Example: Collection Enrichment as a re-ranker:
# index: the corpus you are ranking # wiki_index: index of Wikipedia, used for enrichment dph = pt.terrier.Retriever(index) Pipe = dph >> pt.rewrite.stash_results() >> pt.terrier.Retriever(wiki_index) >> pt.rewrite.RM3(wiki_index) >> pt.rewrite.reset_results() >> dph
In general, collection enrichment describes conducting a PRF query expansion process on an external corpus (often Wikipedia), before applying the reformulated query to the main corpus. Collection enrichment can be used for improving a first pass retrieval (pt.terrier.Retriever(wiki_index) >> pt.rewrite.RM3(wiki_index) >> pt.terrier.Retriever(main_index)). Instead, the particular example shown above applies collection enrichment as a re-ranker.
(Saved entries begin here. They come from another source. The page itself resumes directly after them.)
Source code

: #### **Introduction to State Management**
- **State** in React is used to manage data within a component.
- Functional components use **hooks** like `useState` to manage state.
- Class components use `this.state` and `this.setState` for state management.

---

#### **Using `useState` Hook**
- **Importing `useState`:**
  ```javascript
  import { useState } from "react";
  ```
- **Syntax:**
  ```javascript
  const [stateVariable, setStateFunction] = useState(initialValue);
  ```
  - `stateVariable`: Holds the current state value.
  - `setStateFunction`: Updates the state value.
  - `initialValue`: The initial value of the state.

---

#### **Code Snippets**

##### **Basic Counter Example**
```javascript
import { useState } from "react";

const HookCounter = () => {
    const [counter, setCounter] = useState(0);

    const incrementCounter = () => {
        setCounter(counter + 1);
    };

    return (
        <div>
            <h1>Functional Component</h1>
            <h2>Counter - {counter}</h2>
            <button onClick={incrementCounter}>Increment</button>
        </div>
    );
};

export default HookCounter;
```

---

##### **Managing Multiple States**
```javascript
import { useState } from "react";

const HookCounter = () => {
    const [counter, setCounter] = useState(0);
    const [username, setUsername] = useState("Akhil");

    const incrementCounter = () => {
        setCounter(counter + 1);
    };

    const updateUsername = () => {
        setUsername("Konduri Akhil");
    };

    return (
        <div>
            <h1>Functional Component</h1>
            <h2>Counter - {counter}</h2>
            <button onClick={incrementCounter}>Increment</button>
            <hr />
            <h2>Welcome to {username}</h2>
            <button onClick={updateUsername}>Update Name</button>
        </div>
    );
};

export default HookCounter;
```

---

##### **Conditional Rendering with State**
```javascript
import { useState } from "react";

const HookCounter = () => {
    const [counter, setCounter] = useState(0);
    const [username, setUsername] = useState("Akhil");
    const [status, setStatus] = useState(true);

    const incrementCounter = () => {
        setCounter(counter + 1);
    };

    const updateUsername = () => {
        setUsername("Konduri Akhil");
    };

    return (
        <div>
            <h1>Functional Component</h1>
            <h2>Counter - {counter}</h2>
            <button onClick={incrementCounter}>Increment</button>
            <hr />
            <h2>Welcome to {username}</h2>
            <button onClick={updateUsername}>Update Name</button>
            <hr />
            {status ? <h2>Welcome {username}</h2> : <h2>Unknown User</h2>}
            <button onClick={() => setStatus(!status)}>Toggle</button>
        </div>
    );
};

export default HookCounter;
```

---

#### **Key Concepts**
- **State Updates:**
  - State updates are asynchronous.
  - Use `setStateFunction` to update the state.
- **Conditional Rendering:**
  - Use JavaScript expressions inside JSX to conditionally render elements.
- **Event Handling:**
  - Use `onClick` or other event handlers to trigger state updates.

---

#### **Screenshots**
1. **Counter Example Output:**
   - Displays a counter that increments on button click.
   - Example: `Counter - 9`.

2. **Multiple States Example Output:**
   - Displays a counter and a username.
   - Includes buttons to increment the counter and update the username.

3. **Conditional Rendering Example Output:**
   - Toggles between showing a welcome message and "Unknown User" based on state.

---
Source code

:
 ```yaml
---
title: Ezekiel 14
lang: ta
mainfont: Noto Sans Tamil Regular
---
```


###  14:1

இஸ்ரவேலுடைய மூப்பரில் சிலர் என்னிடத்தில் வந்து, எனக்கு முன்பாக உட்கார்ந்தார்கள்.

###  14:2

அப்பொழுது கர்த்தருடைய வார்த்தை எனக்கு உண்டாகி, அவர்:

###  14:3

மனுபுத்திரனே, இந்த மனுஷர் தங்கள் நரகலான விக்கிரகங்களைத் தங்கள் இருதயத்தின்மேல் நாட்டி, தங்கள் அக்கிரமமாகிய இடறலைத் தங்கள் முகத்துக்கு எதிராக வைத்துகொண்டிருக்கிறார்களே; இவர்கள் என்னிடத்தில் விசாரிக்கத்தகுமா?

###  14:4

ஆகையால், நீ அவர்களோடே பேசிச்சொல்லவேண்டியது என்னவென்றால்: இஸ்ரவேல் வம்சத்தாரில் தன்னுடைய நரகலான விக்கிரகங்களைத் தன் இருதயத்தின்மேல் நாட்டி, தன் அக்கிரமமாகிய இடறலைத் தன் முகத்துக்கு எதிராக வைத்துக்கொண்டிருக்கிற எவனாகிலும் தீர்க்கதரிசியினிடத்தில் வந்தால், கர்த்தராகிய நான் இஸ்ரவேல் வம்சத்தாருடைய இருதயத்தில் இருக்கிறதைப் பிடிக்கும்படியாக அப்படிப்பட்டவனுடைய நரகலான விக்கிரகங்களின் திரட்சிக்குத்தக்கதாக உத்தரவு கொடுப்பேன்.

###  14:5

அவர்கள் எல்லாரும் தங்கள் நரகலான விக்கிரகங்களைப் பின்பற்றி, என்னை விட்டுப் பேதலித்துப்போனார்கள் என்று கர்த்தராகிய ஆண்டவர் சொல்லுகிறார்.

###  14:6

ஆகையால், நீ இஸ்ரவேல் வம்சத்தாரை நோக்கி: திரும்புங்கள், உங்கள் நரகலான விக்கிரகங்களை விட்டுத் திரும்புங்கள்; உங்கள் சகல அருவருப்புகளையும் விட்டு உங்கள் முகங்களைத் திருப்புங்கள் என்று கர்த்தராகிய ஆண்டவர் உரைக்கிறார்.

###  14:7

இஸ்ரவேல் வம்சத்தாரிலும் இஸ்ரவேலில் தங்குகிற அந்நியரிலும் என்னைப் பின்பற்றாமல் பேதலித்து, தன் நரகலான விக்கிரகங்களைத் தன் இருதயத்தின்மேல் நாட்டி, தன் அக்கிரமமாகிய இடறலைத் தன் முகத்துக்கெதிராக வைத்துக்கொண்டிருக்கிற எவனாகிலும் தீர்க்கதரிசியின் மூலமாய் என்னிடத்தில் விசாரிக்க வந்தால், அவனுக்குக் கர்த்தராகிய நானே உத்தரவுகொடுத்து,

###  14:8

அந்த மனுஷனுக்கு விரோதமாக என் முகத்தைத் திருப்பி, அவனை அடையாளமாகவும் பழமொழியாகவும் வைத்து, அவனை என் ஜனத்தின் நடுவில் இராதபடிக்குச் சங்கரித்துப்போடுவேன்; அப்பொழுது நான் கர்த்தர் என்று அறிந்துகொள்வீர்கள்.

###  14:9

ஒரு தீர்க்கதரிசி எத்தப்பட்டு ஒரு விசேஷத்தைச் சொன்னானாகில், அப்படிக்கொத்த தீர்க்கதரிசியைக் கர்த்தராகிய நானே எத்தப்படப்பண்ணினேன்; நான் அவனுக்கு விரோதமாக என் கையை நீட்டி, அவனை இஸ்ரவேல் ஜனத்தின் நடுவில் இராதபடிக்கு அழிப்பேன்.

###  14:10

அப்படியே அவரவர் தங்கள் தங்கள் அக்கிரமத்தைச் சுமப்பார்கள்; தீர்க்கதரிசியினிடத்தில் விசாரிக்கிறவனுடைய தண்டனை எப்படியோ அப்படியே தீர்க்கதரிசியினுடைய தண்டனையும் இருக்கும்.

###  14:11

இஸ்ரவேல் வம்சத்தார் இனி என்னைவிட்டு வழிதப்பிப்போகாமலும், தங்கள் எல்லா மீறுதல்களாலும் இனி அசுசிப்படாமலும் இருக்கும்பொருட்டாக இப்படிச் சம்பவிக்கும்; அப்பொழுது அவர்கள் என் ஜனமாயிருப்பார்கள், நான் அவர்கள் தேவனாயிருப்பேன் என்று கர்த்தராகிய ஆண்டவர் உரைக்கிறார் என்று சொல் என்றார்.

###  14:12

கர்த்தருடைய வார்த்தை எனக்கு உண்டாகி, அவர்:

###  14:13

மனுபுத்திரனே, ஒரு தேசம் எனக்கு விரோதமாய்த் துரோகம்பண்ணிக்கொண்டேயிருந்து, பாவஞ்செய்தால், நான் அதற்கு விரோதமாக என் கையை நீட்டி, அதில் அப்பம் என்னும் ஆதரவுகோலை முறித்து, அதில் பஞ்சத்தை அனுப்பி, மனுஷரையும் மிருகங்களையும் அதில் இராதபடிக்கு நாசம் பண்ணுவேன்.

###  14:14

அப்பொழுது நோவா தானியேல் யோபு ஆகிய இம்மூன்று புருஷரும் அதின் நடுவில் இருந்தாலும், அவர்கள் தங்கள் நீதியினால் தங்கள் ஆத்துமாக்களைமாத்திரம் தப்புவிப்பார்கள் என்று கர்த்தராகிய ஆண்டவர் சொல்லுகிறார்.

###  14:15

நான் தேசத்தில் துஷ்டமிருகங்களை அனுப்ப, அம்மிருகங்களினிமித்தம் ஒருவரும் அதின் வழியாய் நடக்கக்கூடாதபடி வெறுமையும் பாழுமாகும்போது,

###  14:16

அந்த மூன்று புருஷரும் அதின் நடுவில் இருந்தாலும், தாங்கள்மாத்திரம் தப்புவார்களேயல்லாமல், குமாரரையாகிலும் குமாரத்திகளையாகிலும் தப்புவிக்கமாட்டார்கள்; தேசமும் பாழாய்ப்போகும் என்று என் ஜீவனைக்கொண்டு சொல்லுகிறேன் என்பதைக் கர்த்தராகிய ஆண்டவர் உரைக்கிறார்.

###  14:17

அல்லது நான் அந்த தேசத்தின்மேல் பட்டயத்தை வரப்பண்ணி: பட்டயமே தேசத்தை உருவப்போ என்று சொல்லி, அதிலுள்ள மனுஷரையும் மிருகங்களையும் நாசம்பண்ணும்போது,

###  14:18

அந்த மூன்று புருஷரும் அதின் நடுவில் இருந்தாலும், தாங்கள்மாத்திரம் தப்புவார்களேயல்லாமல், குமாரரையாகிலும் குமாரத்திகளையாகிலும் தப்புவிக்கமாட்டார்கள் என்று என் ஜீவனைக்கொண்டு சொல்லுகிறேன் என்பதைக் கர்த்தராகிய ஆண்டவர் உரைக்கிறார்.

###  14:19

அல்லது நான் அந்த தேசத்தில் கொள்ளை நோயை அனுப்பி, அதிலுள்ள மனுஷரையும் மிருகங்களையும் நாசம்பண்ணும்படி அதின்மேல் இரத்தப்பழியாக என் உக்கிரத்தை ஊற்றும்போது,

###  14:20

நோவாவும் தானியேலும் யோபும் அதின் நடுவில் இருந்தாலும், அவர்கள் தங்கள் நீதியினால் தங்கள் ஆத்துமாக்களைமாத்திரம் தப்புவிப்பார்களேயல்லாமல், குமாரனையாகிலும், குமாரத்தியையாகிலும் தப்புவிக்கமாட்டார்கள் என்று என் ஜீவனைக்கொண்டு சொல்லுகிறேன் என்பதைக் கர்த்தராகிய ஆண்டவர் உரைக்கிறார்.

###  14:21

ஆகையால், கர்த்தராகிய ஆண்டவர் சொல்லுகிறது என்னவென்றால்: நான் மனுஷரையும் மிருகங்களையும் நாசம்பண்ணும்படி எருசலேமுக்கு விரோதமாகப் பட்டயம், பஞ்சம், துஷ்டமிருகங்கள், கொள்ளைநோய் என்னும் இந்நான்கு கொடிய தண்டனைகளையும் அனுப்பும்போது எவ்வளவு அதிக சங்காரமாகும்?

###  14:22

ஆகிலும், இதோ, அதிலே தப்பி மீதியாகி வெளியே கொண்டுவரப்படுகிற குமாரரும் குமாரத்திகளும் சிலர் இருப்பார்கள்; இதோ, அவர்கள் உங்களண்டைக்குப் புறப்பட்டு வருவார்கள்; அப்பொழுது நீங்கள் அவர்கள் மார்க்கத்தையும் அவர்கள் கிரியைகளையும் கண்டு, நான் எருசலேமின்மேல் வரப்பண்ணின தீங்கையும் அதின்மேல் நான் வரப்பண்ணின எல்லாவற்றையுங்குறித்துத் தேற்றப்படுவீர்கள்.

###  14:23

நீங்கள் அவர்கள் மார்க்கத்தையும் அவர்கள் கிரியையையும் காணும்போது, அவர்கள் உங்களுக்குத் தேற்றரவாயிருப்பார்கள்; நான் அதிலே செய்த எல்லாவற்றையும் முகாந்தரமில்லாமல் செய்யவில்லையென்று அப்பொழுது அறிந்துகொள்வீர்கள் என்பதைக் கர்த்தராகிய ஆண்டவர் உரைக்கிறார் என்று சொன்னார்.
Summary of dataframe types:
output of | dataframe contents | actual columns |
---|---|---|
dph | R | qid, query, docno, score |
stash_results | Q + "stashed_results_0" | qid, query, saved_docs_0 |
Retriever | R + "stashed_results_0" | qid, query, docno, score, stashed_results_0 |
RM3 | Q + "stashed_results_0" | qid, query, query_0, stashed_results_0 |
reset_results | R | qid, query, docno, score, query_0 |
dph | R | qid, query, docno, score, query_0 |
In this example, we have a Retriever instance executed on the wiki_index before RM3, so we clear the document ranking columns when using stash_results().